Collected data
◆ ◆ ◆ ◆ ◆

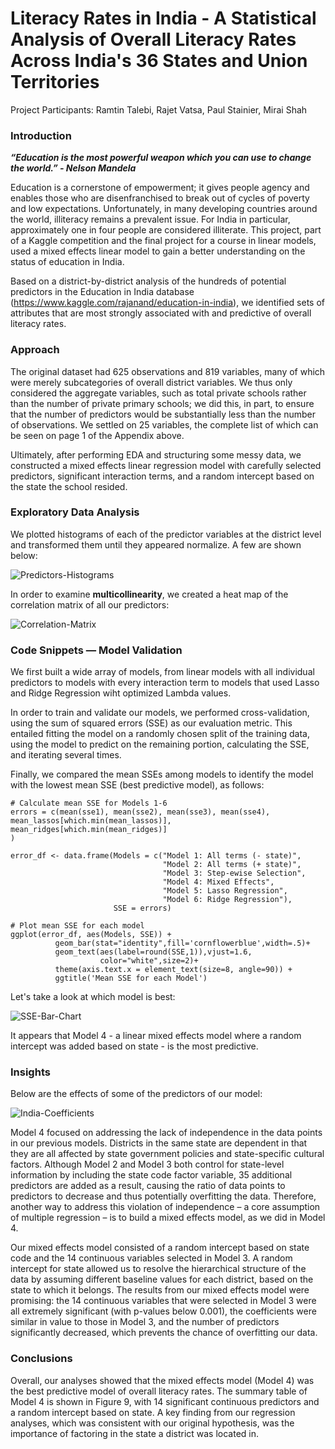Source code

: # Literacy Rates in India - A Statistical Analysis of Overall Literacy Rates Across India's 36 States and Union Territories

Project Participants: Ramtin Talebi, Rajet Vatsa, Paul Stainier, Mirai Shah

### Introduction

***“Education is the most powerful weapon which you can use to change the world.” - Nelson Mandela***

Education is a cornerstone of empowerment; it gives people agency and enables those who are disenfranchised to break out of cycles of poverty and low expectations. Unfortunately, in many developing countries around the world, illiteracy remains a prevalent issue. For India in particular, approximately one in four people are considered illiterate. This project, part of a Kaggle competition and the final project for a course in linear models, used a mixed effects linear model to gain a better understanding on the status of education in India.

Based on a district-by-district analysis of the hundreds of potential predictors in the Education in India database (https://www.kaggle.com/rajanand/education-in-india), we identified sets of attributes that are most strongly associated with and predictive of overall literacy rates.

### Approach

The original dataset had 625 observations and 819 variables, many of which were merely subcategories of overall district variables. We thus only considered the aggregate variables, such as total private schools rather than the number of private primary schools; we did this, in part, to ensure that the number of predictors would be substantially less than the number of observations. We settled on 25 variables, the complete list of which can be seen on page 1 of the Appendix above.

Ultimately, after performing EDA and structuring some messy data, we constructed a mixed effects linear regression model with carefully selected predictors, significant interaction terms, and a random intercept based on the state the school resided.

### Exploratory Data Analysis

We plotted histograms of each of the predictor variables at the district level and transformed them until they appeared normalize. A few are shown below:

![Predictors-Histograms](Predictor-Histograms.png)

In order to examine **multicollinearity**, we created a heat map of the correlation matrix of all our predictors:

![Correlation-Matrix](CorrMatrix.png)


### Code Snippets — Model Validation

We first built a wide array of models, from linear models with all individual predictors to models with every interaction term to models that used Lasso and Ridge Regression wiht optimized Lambda values.

In order to train and validate our models, we performed cross-validation, using the sum of squared errors (SSE) as our evaluation metric. This entailed fitting the model on a randomly chosen split of the training data, using the model to predict on the remaining portion, calculating the SSE, and iterating several times.

Finally, we compared the mean SSEs among models to identify the model with the lowest mean SSE (best predictive model), as follows:

```{r}
# Calculate mean SSE for Models 1-6
errors = c(mean(sse1), mean(sse2), mean(sse3), mean(sse4),
mean_lassos[which.min(mean_lassos)],
mean_ridges[which.min(mean_ridges)]
)

error_df <- data.frame(Models = c("Model 1: All terms (- state)",
                                  "Model 2: All terms (+ state)",
                                  "Model 3: Step-ewise Selection",
                                  "Model 4: Mixed Effects",
                                  "Model 5: Lasso Regression",
                                  "Model 6: Ridge Regression"),
                       SSE = errors)
                       
# Plot mean SSE for each model
ggplot(error_df, aes(Models, SSE)) +
          geom_bar(stat="identity",fill='cornflowerblue',width=.5)+
          geom_text(aes(label=round(SSE,1)),vjust=1.6,
                    color="white",size=2)+
          theme(axis.text.x = element_text(size=8, angle=90)) +
          ggtitle('Mean SSE for each Model')
```

Let's take a look at which model is best:

![SSE-Bar-Chart](SSE-Bar-Chart.png)

It appears that Model 4 - a linear mixed effects model where a random intercept was added based on state - is the most predictive.


### Insights

Below are the effects of some of the predictors of our model:

![India-Coefficients](India-Coefficients.png)

Model 4 focused on addressing the lack of independence in the data points in our previous models. Districts in the same state are dependent in that they are all affected by state government policies and state-specific cultural factors. Although Model 2 and Model 3 both control for state-level information by including the state code factor variable, 35 additional predictors are added as a result, causing the ratio of data points to predictors to decrease and thus potentially overfitting the data. Therefore, another way to address this violation of independence – a core assumption of multiple regression – is to build a mixed effects model, as we did in Model 4.

Our mixed effects model consisted of a random intercept based on state code and the 14 continuous variables selected in Model 3. A random intercept for state allowed us to resolve the hierarchical structure of the data by assuming different baseline values for each district, based on the state to which it belongs. The results from our mixed effects model were promising: the 14 continuous variables that were selected in Model 3 were all extremely significant (with p-values below 0.001), the coefficients were similar in value to those in Model 3, and the number of predictors significantly decreased, which prevents the chance of overfitting our data. 

### Conclusions

Overall, our analyses showed that the mixed effects model (Model 4) was the best predictive model
of overall literacy rates. The summary table of Model 4 is shown in Figure 9, with 14 significant
continuous predictors and a random intercept based on state. A key finding from our regression
analyses, which was consistent with our original hypothesis, was the importance of factoring in the
state a district was located in.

◆ ◆ ◆ ◆ ◆

*Work task*
Instructions for the copy: start at the first entry, stop after the line containing "- Nelson Mandela***", keep every line exact, and drop the pictures.

*Response area*
Source code

: # Literacy Rates in India - A Statistical Analysis of Overall Literacy Rates Across India's 36 States and Union Territories

Project Participants: Ramtin Talebi, Rajet Vatsa, Paul Stainier, Mirai Shah

### Introduction

***“Education is the most powerful weapon which you can use to change the world.” - Nelson Mandela***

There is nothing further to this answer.